Content starts

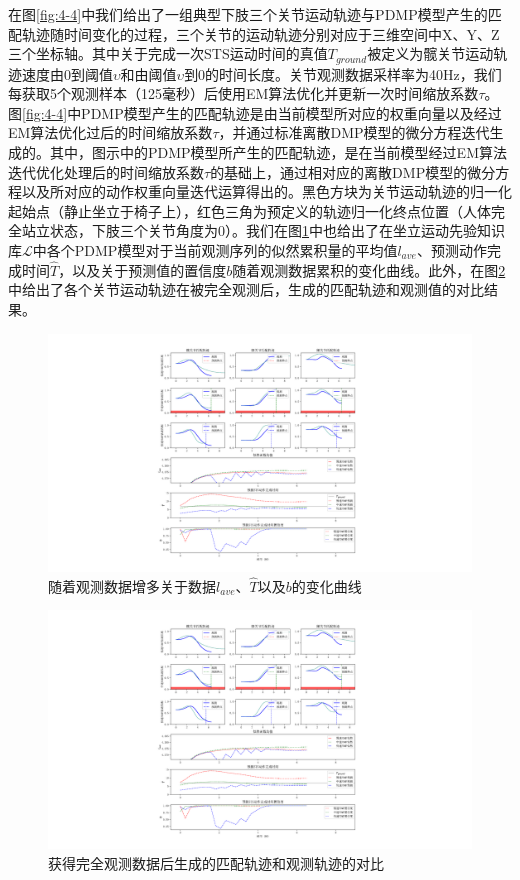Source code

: 在图\ref{fig:4-4}中我们给出了一组典型下肢三个关节运动轨迹与PDMP模型产生的匹配轨迹随时间变化的过程，三个关节的运动轨迹分别对应于三维空间中X、Y、Z三个坐标轴。其中关于完成一次STS运动时间的真值$T_{ground}$被定义为髋关节运动轨迹速度由0到阈值$\upsilon $和由阈值$\upsilon$到0的时间长度。关节观测数据采样率为40Hz，我们每获取5个观测样本（125毫秒）后使用EM算法优化并更新一次时间缩放系数$\tau$。图\ref{fig:4-4}中PDMP模型产生的匹配轨迹是由当前模型所对应的权重向量以及经过EM算法优化过后的时间缩放系数$\tau$，并通过标准离散DMP模型的微分方程迭代生成的。其中，图示中的PDMP模型所产生的匹配轨迹，是在当前模型经过EM算法迭代优化处理后的时间缩放系数$\tau$的基础上，通过相对应的离散DMP模型的微分方程以及所对应的动作权重向量迭代运算得出的。黑色方块为关节运动轨迹的归一化起始点（静止坐立于椅子上），红色三角为预定义的轨迹归一化终点位置（人体完全站立状态，下肢三个关节角度为0）。我们在图\ref{fig:4-5}中也给出了在坐立运动先验知识库$\mathscr{L}$中各个PDMP模型对于当前观测序列的似然累积量的平均值$l_{ave}$、预测动作完成时间$\hat T$，以及关于预测值的置信度$b$随着观测数据累积的变化曲线。此外，在图\ref{fig:4-6}中给出了各个关节运动轨迹在被完全观测后，生成的匹配轨迹和观测值的对比结果。
\begin{figure}[htb]
    \centering\includegraphics[width=1\textwidth]{figures/4-Fig-5.pdf}
    \caption{随着观测数据增多关于数据$l_{ave}$、$\hat T$以及$b$的变化曲线}
    \label{fig:4-5}
\end{figure}

\begin{figure}[htb]
    \centering\includegraphics[width=1\textwidth]{figures/4-Fig-6.pdf}
    \caption{获得完全观测数据后生成的匹配轨迹和观测轨迹的对比}
    \label{fig:4-6}
\end{figure}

Content ends

Your objective: In your copy, the listing above should appear word for word, with no images.

Exercise output:
Source code

: 在图\ref{fig:4-4}中我们给出了一组典型下肢三个关节运动轨迹与PDMP模型产生的匹配轨迹随时间变化的过程，三个关节的运动轨迹分别对应于三维空间中X、Y、Z三个坐标轴。其中关于完成一次STS运动时间的真值$T_{ground}$被定义为髋关节运动轨迹速度由0到阈值$\upsilon $和由阈值$\upsilon$到0的时间长度。关节观测数据采样率为40Hz，我们每获取5个观测样本（125毫秒）后使用EM算法优化并更新一次时间缩放系数$\tau$。图\ref{fig:4-4}中PDMP模型产生的匹配轨迹是由当前模型所对应的权重向量以及经过EM算法优化过后的时间缩放系数$\tau$，并通过标准离散DMP模型的微分方程迭代生成的。其中，图示中的PDMP模型所产生的匹配轨迹，是在当前模型经过EM算法迭代优化处理后的时间缩放系数$\tau$的基础上，通过相对应的离散DMP模型的微分方程以及所对应的动作权重向量迭代运算得出的。黑色方块为关节运动轨迹的归一化起始点（静止坐立于椅子上），红色三角为预定义的轨迹归一化终点位置（人体完全站立状态，下肢三个关节角度为0）。我们在图\ref{fig:4-5}中也给出了在坐立运动先验知识库$\mathscr{L}$中各个PDMP模型对于当前观测序列的似然累积量的平均值$l_{ave}$、预测动作完成时间$\hat T$，以及关于预测值的置信度$b$随着观测数据累积的变化曲线。此外，在图\ref{fig:4-6}中给出了各个关节运动轨迹在被完全观测后，生成的匹配轨迹和观测值的对比结果。
\begin{figure}[htb]
    \centering\includegraphics[width=1\textwidth]{figures/4-Fig-5.pdf}
    \caption{随着观测数据增多关于数据$l_{ave}$、$\hat T$以及$b$的变化曲线}
    \label{fig:4-5}
\end{figure}

\begin{figure}[htb]
    \centering\includegraphics[width=1\textwidth]{figures/4-Fig-6.pdf}
    \caption{获得完全观测数据后生成的匹配轨迹和观测轨迹的对比}
    \label{fig:4-6}
\end{figure}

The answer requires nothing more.